“In a holding pattern” is never something you want to hear about a movie which is in development, but it’s exactly how producer Roy Lee just described the current state of the long-gestating adaptation of Stephen King’s The Stand.
To recap: There was a book, a particularly long one. It was good, like a less obnoxious Left Behind. Then Stephen King spent 16 years trying to get it made as a movie. Finally, he settled on a four-part 1994 ABC mini-series. It starred Ed Harris, Gary Sinese, Molly Ringwald, Rob Lowe, and Dylan McKay’s dad as the bad guy. It seemed fairly awesome at the time, less so now, but, hey, Stephen King finally got his book on screen.
Not good enough! Warner Bros. has been trying to turn it into a big budget movie since 2011. The Fault in Our Stars‘ Josh Boone joined to write and direct in 2014, and last year they considered a highly experimental approach which would begin with an eight-part miniseries on Showtime as a precursor to a single big budget movie released in theaters. That’s a pretty cool idea. If HBO can get people to buy tickets to see IMAX screenings of Game of Thrones episodes why couldn’t you use a mini-series to launch a big theatrical movie? I like it. Bravo, people who came up with the idea.

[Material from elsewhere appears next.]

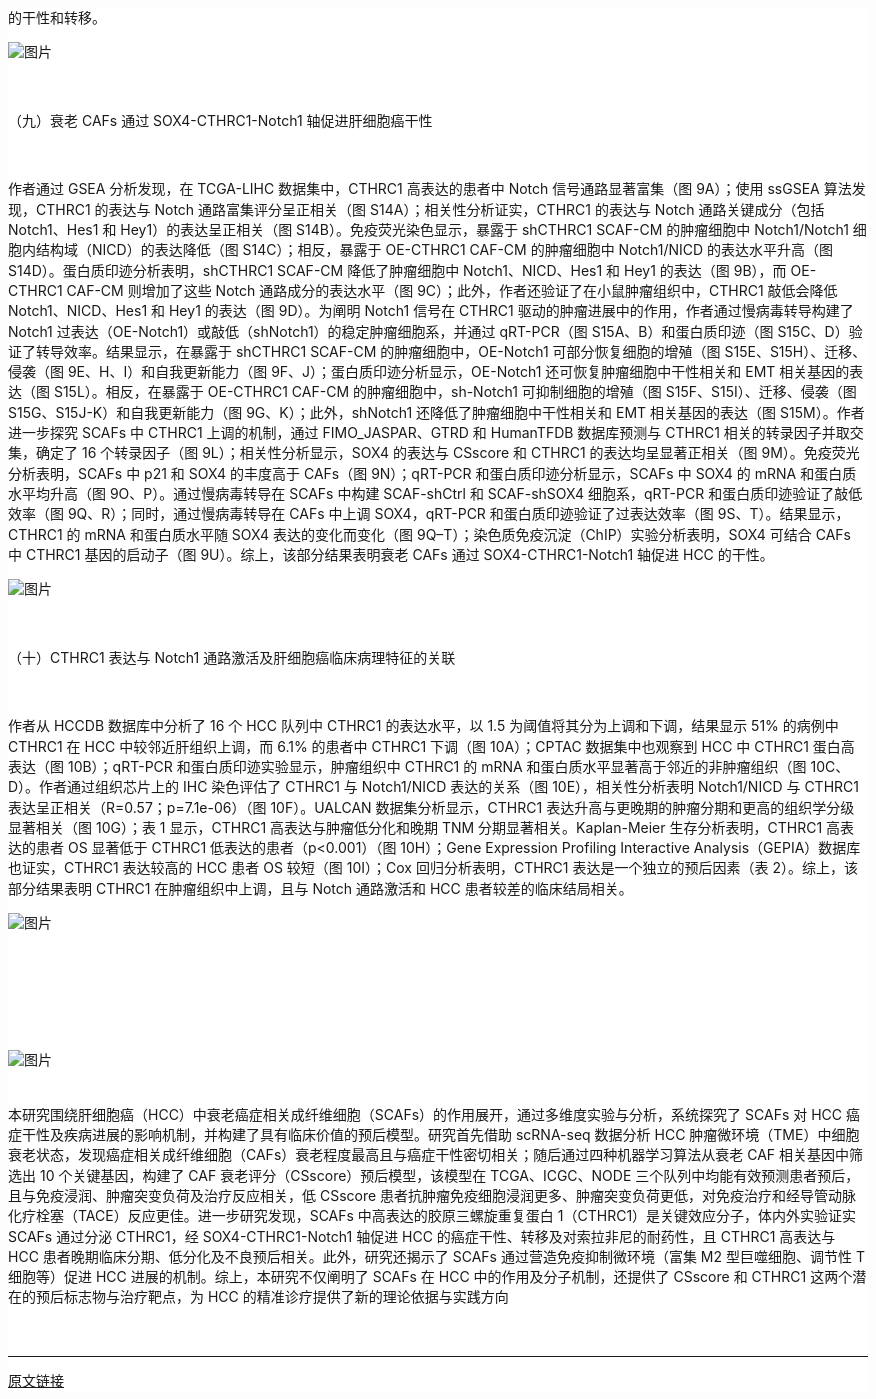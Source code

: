 的干性和转移。</span></p><section nodeleaf=""><img data-src="https://mmbiz.qpic.cn/mmbiz_png/qw8jImtmeZE8IckUvweBRjuNVUyhRg5oShhxI25o9HEVwW03rtOMklJ4QQia9a8LnlK5FBtqic1G8nfQ9OyN0yHA/640?wx_fmt=png&amp;from=appmsg&amp;watermark=1" alt="图片" data-ratio="1.3323643410852712" data-s="300,640" data-type="png" data-w="1032" type="block" data-imgfileid="100019588" src="https://mmbiz.qpic.cn/mmbiz_png/qw8jImtmeZE8IckUvweBRjuNVUyhRg5oShhxI25o9HEVwW03rtOMklJ4QQia9a8LnlK5FBtqic1G8nfQ9OyN0yHA/640?wx_fmt=png&amp;from=appmsg&amp;watermark=1"></section><p><span leaf=""><br></span></p><p><span leaf=""><span textstyle="">（九）衰老 CAFs 通过 SOX4-CTHRC1-Notch1 轴促进肝细胞癌干性</span></span></p><p><span leaf=""><br></span></p><p><span leaf="">作者通过 GSEA 分析发现，在 TCGA-LIHC 数据集中，CTHRC1 高表达的患者中 Notch 信号通路显著富集（图 9A）；使用 ssGSEA 算法发现，CTHRC1 的表达与 Notch 通路富集评分呈正相关（图 S14A）；相关性分析证实，CTHRC1 的表达与 Notch 通路关键成分（包括 Notch1、Hes1 和 Hey1）的表达呈正相关（图 S14B）。免疫荧光染色显示，暴露于 shCTHRC1 SCAF-CM 的肿瘤细胞中 Notch1/Notch1 细胞内结构域（NICD）的表达降低（图 S14C）；相反，暴露于 OE-CTHRC1 CAF-CM 的肿瘤细胞中 Notch1/NICD 的表达水平升高（图 S14D）。蛋白质印迹分析表明，shCTHRC1 SCAF-CM 降低了肿瘤细胞中 Notch1、NICD、Hes1 和 Hey1 的表达（图 9B），而 OE-CTHRC1 CAF-CM 则增加了这些 Notch 通路成分的表达水平（图 9C）；此外，作者还验证了在小鼠肿瘤组织中，CTHRC1 敲低会降低 Notch1、NICD、Hes1 和 Hey1 的表达（图 9D）。为阐明 Notch1 信号在 CTHRC1 驱动的肿瘤进展中的作用，作者通过慢病毒转导构建了 Notch1 过表达（OE-Notch1）或敲低（shNotch1）的稳定肿瘤细胞系，并通过 qRT-PCR（图 S15A、B）和蛋白质印迹（图 S15C、D）验证了转导效率。结果显示，在暴露于 shCTHRC1 SCAF-CM 的肿瘤细胞中，OE-Notch1 可部分恢复细胞的增殖（图 S15E、S15H）、迁移、侵袭（图 9E、H、I）和自我更新能力（图 9F、J）；蛋白质印迹分析显示，OE-Notch1 还可恢复肿瘤细胞中干性相关和 EMT 相关基因的表达（图 S15L）。相反，在暴露于 OE-CTHRC1 CAF-CM 的肿瘤细胞中，sh-Notch1 可抑制细胞的增殖（图 S15F、S15I）、迁移、侵袭（图 S15G、S15J-K）和自我更新能力（图 9G、K）；此外，shNotch1 还降低了肿瘤细胞中干性相关和 EMT 相关基因的表达（图 S15M）。作者进一步探究 SCAFs 中 CTHRC1 上调的机制，通过 FIMO_JASPAR、GTRD 和 HumanTFDB 数据库预测与 CTHRC1 相关的转录因子并取交集，确定了 16 个转录因子（图 9L）；相关性分析显示，SOX4 的表达与 CSscore 和 CTHRC1 的表达均呈显著正相关（图 9M）。免疫荧光分析表明，SCAFs 中 p21 和 SOX4 的丰度高于 CAFs（图 9N）；qRT-PCR 和蛋白质印迹分析显示，SCAFs 中 SOX4 的 mRNA 和蛋白质水平均升高（图 9O、P）。通过慢病毒转导在 SCAFs 中构建 SCAF-shCtrl 和 SCAF-shSOX4 细胞系，qRT-PCR 和蛋白质印迹验证了敲低效率（图 9Q、R）；同时，通过慢病毒转导在 CAFs 中上调 SOX4，qRT-PCR 和蛋白质印迹验证了过表达效率（图 9S、T）。结果显示，CTHRC1 的 mRNA 和蛋白质水平随 SOX4 表达的变化而变化（图 9Q–T）；染色质免疫沉淀（ChIP）实验分析表明，SOX4 可结合 CAFs 中 CTHRC1 基因的启动子（图 9U）。综上，该部分结果表明衰老 CAFs 通过 SOX4-CTHRC1-Notch1 轴促进 HCC 的干性。</span></p><section nodeleaf=""><img data-src="https://mmbiz.qpic.cn/mmbiz_png/qw8jImtmeZE8IckUvweBRjuNVUyhRg5ohBRELSPPIxyZkvT3NE9hicbchda08YicxicU2eSlKYxCzxeuCuWL7VxoQ/640?wx_fmt=png&amp;from=appmsg&amp;watermark=1" alt="图片" data-ratio="1.3462962962962963" data-s="300,640" data-type="png" data-w="1080" type="block" data-imgfileid="100019589" src="https://mmbiz.qpic.cn/mmbiz_png/qw8jImtmeZE8IckUvweBRjuNVUyhRg5ohBRELSPPIxyZkvT3NE9hicbchda08YicxicU2eSlKYxCzxeuCuWL7VxoQ/640?wx_fmt=png&amp;from=appmsg&amp;watermark=1"></section><p><span leaf=""><br></span></p><p><span leaf=""><span textstyle="">（十）CTHRC1 表达与 Notch1 通路激活及肝细胞癌临床病理特征的关联</span></span></p><p><span leaf=""><br></span></p><p><span leaf="">作者从 HCCDB 数据库中分析了 16 个 HCC 队列中 CTHRC1 的表达水平，以 1.5 为阈值将其分为上调和下调，结果显示 51% 的病例中 CTHRC1 在 HCC 中较邻近肝组织上调，而 6.1% 的患者中 CTHRC1 下调（图 10A）；CPTAC 数据集中也观察到 HCC 中 CTHRC1 蛋白高表达（图 10B）；qRT-PCR 和蛋白质印迹实验显示，肿瘤组织中 CTHRC1 的 mRNA 和蛋白质水平显著高于邻近的非肿瘤组织（图 10C、D）。作者通过组织芯片上的 IHC 染色评估了 CTHRC1 与 Notch1/NICD 表达的关系（图 10E），相关性分析表明 Notch1/NICD 与 CTHRC1 表达呈正相关（R=0.57；p=7.1e-06）（图 10F）。UALCAN 数据集分析显示，CTHRC1 表达升高与更晚期的肿瘤分期和更高的组织学分级显著相关（图 10G）；表 1 显示，CTHRC1 高表达与肿瘤低分化和晚期 TNM 分期显著相关。Kaplan-Meier 生存分析表明，CTHRC1 高表达的患者 OS 显著低于 CTHRC1 低表达的患者（p&lt;0.001）（图 10H）；Gene Expression Profiling Interactive Analysis（GEPIA）数据库也证实，CTHRC1 表达较高的 HCC 患者 OS 较短（图 10I）；Cox 回归分析表明，CTHRC1 表达是一个独立的预后因素（表 2）。综上，该部分结果表明 CTHRC1 在肿瘤组织中上调，且与 Notch 通路激活和 HCC 患者较差的临床结局相关。</span></p><section nodeleaf=""><img data-src="https://mmbiz.qpic.cn/mmbiz_png/qw8jImtmeZE8IckUvweBRjuNVUyhRg5oldce3KbDU2vG3nUVcMDTJicrzUmdX3RZIvz4sSuHmCiaBzU1p9UjlWQw/640?wx_fmt=png&amp;from=appmsg&amp;watermark=1" alt="图片" data-ratio="1.3962962962962964" data-s="300,640" data-type="png" data-w="1080" type="block" data-imgfileid="100019590" src="https://mmbiz.qpic.cn/mmbiz_png/qw8jImtmeZE8IckUvweBRjuNVUyhRg5oldce3KbDU2vG3nUVcMDTJicrzUmdX3RZIvz4sSuHmCiaBzU1p9UjlWQw/640?wx_fmt=png&amp;from=appmsg&amp;watermark=1"></section><p><span leaf=""><br></span></p></section></section></section></section></section></section></section></section><p><span leaf=""><br></span></p><p><span leaf=""><br></span></p><section data-role="uecloud" data-role-node="paragraph"><section><section><section><section nodeleaf=""><img data-src="https://mmbiz.qpic.cn/sz_mmbiz_gif/I1fyHmvzZiaX5oD1Bgk6NMQDadCzSN1MZPibIKOuzicZgtL1o4j2EYF97qyelWVde2giaMnHAibJibfBKrJicMKMiciawhw/640?from=appmsg" alt="图片" data-ratio="1" data-w="512" src="https://mmbiz.qpic.cn/sz_mmbiz_gif/I1fyHmvzZiaX5oD1Bgk6NMQDadCzSN1MZPibIKOuzicZgtL1o4j2EYF97qyelWVde2giaMnHAibJibfBKrJicMKMiciawhw/640?from=appmsg"></section><section><section><span leaf=""><br></span></section><section><section data-role-type="paragraph"><section data-role-type="text"><p><span leaf="">本研究围绕肝细胞癌（HCC）中衰老癌症相关成纤维细胞（SCAFs）的作用展开，通过多维度实验与分析，系统探究了 SCAFs 对 HCC 癌症干性及疾病进展的影响机制，并构建了具有临床价值的预后模型。研究首先借助 scRNA-seq 数据分析 HCC 肿瘤微环境（TME）中细胞衰老状态，发现癌症相关成纤维细胞（CAFs）衰老程度最高且与癌症干性密切相关；随后通过四种机器学习算法从衰老 CAF 相关基因中筛选出 10 个关键基因，构建了 CAF 衰老评分（CSscore）预后模型，该模型在 TCGA、ICGC、NODE 三个队列中均能有效预测患者预后，且与免疫浸润、肿瘤突变负荷及治疗反应相关，低 CSscore 患者抗肿瘤免疫细胞浸润更多、肿瘤突变负荷更低，对免疫治疗和经导管动脉化疗栓塞（TACE）反应更佳。进一步研究发现，SCAFs 中高表达的胶原三螺旋重复蛋白 1（CTHRC1）是关键效应分子，体内外实验证实 SCAFs 通过分泌 CTHRC1，经 SOX4-CTHRC1-Notch1 轴促进 HCC 的癌症干性、转移及对索拉非尼的耐药性，且 CTHRC1 高表达与 HCC 患者晚期临床分期、低分化及不良预后相关。此外，研究还揭示了 SCAFs 通过营造免疫抑制微环境（富集 M2 型巨噬细胞、调节性 T 细胞等）促进 HCC 进展的机制。综上，本研究不仅阐明了 SCAFs 在 HCC 中的作用及分子机制，还提供了 CSscore 和 CTHRC1 这两个潜在的预后标志物与治疗靶点，为 HCC 的精准诊疗提供了新的理论依据与实践方向</span></p></section></section></section></section></section></section></section></section><section><span leaf=""><br></span></section><p><mp-style-type data-value="3"></mp-style-type></p></div>  
<hr>
<a href="https://mp.weixin.qq.com/s/KEbFWO3gmNnkC5jtVg_kRA",target="_blank" rel="noopener noreferrer">原文链接</a>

Actually, boo to the people who came up with the idea because it’s apparently completely impractical. Boone has moved on to a different Stephen King adaptation, Revival, which is being set up at Universal. WB’s option on The Stand has passed, and the rights have reverted to CBS Films. Roy Lee exclusively told Collider how exactly this all went down:
“Right now it’s just in a holding pattern trying to figure out how to best make the movie because we’ve toyed with breaking it up into multiple movies, making it into one, making it into two […] There was definitely talk about doing [it as a miniseries first] but the logistics made it very difficult to try to do a worldwide launch of a movie when the TV component would not necessarily be released at the same time worldwide. So it became a logistic nightmare to try to figure that out, so that plan was abandoned. That’s why there was this discussion about going to HBO or Netflix to try to do a series that launched before a movie, but we’ve been opened to everything just to make it work. I think TV would be great but Stephen King believes that his version—the miniseries that was done before is a very good interpretation of the novel.”

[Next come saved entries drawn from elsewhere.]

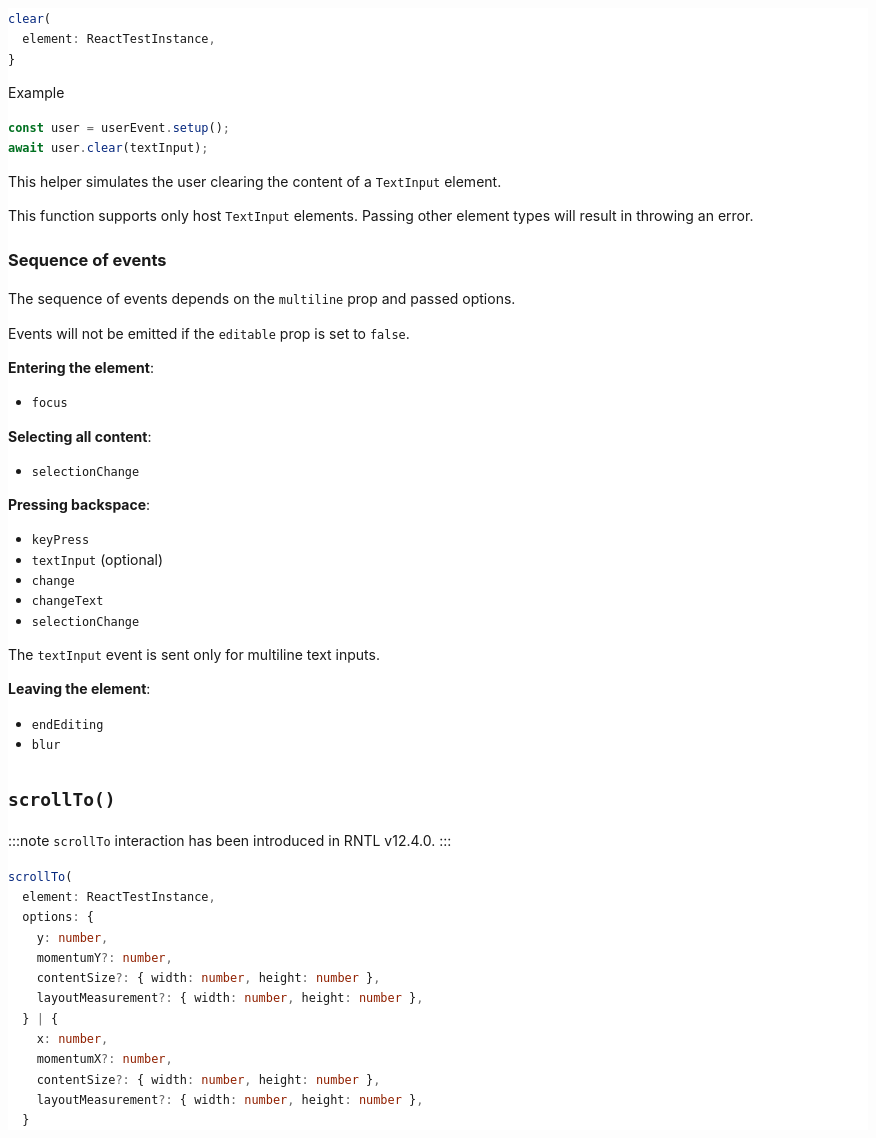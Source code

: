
 ```ts
clear(
  element: ReactTestInstance,
}
```

Example

```ts
const user = userEvent.setup();
await user.clear(textInput);
```

This helper simulates the user clearing the content of a `TextInput` element.

This function supports only host `TextInput` elements. Passing other element types will result in throwing an error.

### Sequence of events

The sequence of events depends on the `multiline` prop and passed options.

Events will not be emitted if the `editable` prop is set to `false`.

**Entering the element**:

- `focus`

**Selecting all content**:

- `selectionChange`

**Pressing backspace**:

- `keyPress`
- `textInput` (optional)
- `change`
- `changeText`
- `selectionChange`

The `textInput` event is sent only for multiline text inputs.

**Leaving the element**:

- `endEditing`
- `blur`

## `scrollTo()`

:::note
`scrollTo` interaction has been introduced in RNTL v12.4.0.
:::

```ts
scrollTo(
  element: ReactTestInstance,
  options: {
    y: number,
    momentumY?: number,
    contentSize?: { width: number, height: number },
    layoutMeasurement?: { width: number, height: number },
  } | {
    x: number,
    momentumX?: number,
    contentSize?: { width: number, height: number },
    layoutMeasurement?: { width: number, height: number },
  }
```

“That’s why we’ve been experimenting with trying to see what the one movie would look like. If you do the one movie, you obviously have to take out a big portion of the book, so trying to balance what to keep and what to cut out was a long process because there’s so much to go through. So that’s why it’s been a long process. Right now it’s written as two movies.”

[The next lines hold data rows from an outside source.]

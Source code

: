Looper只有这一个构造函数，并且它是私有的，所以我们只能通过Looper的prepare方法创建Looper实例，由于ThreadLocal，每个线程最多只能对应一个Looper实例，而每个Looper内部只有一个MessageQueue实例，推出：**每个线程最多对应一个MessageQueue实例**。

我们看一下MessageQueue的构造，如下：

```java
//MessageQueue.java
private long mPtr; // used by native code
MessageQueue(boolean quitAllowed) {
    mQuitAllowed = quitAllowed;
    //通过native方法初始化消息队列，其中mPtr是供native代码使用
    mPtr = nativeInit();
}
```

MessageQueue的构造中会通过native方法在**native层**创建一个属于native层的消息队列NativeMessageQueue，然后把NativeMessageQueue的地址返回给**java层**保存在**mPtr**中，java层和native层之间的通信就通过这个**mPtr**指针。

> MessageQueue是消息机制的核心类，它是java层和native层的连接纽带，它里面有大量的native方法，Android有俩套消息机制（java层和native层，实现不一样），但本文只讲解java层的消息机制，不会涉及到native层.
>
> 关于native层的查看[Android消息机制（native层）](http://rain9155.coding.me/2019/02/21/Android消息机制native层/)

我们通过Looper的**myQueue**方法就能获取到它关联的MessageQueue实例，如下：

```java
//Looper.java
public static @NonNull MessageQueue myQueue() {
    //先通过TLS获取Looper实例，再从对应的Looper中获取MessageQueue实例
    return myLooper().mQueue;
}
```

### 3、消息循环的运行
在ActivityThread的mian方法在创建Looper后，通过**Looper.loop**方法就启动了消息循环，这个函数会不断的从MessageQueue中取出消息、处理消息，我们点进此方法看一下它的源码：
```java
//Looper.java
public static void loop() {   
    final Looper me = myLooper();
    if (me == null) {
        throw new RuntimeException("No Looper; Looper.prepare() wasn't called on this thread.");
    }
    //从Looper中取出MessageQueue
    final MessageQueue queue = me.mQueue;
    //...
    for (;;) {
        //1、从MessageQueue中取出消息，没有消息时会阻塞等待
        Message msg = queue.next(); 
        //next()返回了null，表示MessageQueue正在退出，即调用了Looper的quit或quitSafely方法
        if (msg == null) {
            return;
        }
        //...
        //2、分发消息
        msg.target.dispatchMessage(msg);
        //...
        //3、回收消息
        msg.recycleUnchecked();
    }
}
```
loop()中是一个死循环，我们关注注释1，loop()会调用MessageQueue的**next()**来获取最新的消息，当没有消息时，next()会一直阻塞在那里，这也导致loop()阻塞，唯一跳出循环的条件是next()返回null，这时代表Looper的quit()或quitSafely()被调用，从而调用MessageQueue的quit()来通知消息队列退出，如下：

Boone is still attached to direct and writer whatever becomes of The Stand after Revival, but, well, M-O-O-N, that spells “development hell.”
The Stand once felt unique, but it now tells a very familiar story in a pop culture landscape littered with disease otbreak movies (Outbreak, Contagion) and TV shows (BBC’s Survivors, Netflix’s Between) and an embarrassingly large supply of post-apocalyptic stories (The Walking Dead, which ups the ante with zombies). You could argue that The Stand‘s pop culture moment has come and gone, but if a new TV or movie version ever happens I’ll be interested to check it out.